(Collected data entries)
○ ○ ○ ○

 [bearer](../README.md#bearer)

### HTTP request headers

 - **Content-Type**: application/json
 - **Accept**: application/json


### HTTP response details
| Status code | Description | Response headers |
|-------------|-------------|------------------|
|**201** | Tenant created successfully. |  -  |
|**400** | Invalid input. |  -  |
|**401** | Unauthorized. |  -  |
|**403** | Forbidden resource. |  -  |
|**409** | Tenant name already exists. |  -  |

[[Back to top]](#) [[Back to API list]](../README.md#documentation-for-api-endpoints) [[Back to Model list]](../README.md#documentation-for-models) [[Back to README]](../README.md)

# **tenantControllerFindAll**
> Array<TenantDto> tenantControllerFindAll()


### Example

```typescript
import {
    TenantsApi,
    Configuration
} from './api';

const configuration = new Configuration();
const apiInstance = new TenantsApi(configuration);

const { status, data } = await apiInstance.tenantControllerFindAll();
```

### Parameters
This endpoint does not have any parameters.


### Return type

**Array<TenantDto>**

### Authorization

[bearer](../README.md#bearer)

○ ○ ○ ○

EXERCISE DIRECTIONS:
In the entries above, identify every line with the word "HTTP". Copy those lines.

REPLY:
### HTTP request headers
### HTTP response details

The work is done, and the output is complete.